*SOURCE DATA*:

——————

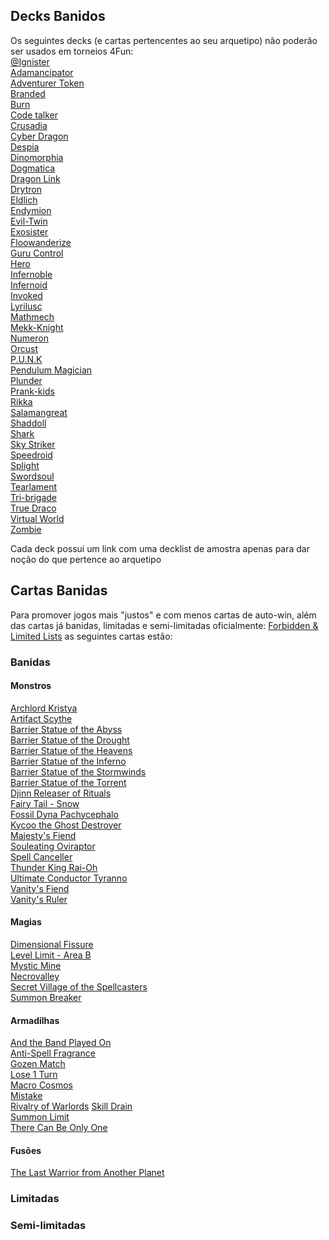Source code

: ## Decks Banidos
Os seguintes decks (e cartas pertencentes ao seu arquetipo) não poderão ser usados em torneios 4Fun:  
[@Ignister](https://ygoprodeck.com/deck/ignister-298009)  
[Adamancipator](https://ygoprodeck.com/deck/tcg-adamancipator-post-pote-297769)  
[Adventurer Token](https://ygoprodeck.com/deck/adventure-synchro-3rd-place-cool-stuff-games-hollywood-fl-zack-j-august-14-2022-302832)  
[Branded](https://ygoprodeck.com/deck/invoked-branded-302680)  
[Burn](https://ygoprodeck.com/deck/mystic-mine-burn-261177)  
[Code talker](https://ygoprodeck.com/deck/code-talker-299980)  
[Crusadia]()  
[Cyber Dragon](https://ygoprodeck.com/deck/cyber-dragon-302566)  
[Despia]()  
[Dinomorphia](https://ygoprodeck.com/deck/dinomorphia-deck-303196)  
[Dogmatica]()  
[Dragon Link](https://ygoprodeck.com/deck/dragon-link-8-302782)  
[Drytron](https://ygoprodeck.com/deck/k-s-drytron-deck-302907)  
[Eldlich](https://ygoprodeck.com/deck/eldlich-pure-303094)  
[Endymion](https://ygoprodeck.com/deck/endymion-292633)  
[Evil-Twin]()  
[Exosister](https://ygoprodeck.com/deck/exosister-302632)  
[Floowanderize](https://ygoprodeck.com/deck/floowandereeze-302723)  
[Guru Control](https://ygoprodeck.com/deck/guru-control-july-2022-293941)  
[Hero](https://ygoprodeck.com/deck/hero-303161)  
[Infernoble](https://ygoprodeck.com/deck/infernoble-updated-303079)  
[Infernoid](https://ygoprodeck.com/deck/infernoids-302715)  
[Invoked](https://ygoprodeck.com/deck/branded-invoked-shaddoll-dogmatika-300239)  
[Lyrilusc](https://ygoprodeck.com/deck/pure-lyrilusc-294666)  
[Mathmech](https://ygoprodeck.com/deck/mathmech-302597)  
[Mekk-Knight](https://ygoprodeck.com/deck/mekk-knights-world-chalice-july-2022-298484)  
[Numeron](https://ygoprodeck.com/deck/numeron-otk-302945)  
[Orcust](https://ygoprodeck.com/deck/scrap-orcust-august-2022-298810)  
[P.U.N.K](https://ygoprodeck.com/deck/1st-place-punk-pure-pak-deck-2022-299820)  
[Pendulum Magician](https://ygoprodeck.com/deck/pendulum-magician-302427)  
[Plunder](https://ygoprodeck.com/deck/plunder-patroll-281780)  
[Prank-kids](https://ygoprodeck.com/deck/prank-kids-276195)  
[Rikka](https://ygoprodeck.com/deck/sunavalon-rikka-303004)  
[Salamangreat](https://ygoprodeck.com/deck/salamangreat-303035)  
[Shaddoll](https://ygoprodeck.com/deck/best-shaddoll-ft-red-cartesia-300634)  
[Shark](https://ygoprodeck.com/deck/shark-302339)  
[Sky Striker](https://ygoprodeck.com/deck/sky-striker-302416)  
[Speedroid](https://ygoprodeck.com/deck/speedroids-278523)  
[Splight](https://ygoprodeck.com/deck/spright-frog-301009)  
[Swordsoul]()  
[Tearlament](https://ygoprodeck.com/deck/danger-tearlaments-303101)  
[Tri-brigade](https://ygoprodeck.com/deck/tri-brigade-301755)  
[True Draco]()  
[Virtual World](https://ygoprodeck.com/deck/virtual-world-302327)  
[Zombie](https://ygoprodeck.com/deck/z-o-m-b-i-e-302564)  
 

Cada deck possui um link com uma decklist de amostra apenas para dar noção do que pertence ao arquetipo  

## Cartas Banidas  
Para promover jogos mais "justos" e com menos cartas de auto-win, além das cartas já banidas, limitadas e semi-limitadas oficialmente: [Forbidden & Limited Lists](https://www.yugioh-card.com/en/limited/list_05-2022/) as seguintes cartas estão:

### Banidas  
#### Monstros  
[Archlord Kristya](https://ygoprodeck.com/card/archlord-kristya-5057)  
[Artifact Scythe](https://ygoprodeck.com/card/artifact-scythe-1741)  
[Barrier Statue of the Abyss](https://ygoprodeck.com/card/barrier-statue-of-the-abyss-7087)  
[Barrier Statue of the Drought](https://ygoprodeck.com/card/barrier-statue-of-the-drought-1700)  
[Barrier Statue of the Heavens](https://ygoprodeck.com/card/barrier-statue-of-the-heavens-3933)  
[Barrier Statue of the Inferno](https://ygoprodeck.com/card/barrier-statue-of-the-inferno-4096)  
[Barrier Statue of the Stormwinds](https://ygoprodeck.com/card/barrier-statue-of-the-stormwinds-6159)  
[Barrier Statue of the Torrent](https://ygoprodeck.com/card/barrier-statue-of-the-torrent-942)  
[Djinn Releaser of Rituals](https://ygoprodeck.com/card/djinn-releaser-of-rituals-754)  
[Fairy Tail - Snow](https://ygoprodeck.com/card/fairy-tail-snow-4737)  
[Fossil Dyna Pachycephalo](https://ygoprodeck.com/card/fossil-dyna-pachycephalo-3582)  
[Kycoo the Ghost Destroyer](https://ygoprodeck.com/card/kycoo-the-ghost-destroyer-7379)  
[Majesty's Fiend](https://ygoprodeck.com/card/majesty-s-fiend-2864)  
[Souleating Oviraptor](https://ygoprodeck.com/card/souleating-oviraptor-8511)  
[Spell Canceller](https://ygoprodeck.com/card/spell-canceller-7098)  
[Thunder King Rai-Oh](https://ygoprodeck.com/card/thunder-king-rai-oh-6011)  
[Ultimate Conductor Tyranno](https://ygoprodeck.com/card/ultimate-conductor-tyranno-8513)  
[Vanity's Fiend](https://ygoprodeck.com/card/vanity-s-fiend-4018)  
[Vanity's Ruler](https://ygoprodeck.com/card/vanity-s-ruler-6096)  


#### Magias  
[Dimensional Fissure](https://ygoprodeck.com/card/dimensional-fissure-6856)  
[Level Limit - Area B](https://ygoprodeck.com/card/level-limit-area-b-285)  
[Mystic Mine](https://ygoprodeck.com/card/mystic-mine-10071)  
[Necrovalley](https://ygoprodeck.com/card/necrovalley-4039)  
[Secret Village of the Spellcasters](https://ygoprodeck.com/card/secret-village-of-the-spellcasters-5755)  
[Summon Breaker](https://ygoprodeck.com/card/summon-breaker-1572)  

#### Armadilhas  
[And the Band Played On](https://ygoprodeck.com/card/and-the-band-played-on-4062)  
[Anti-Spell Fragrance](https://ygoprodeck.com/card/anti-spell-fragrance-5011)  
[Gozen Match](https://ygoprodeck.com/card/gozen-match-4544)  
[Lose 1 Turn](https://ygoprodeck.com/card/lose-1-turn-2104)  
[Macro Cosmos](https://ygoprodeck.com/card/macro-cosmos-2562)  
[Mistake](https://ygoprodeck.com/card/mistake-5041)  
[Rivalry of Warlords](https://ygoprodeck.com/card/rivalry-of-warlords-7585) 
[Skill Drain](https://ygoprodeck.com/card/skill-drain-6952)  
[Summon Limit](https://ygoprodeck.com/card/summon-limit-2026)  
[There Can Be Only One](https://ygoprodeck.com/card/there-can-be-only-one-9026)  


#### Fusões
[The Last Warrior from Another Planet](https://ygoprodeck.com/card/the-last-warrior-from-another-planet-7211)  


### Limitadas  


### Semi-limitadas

——————

*TASK TO COMPLETE*: What lines above hold the word "world"? List them all.

*RESULT*:
[Mekk-Knight](https://ygoprodeck.com/deck/mekk-knights-world-chalice-july-2022-298484)  
[Virtual World](https://ygoprodeck.com/deck/virtual-world-302327)  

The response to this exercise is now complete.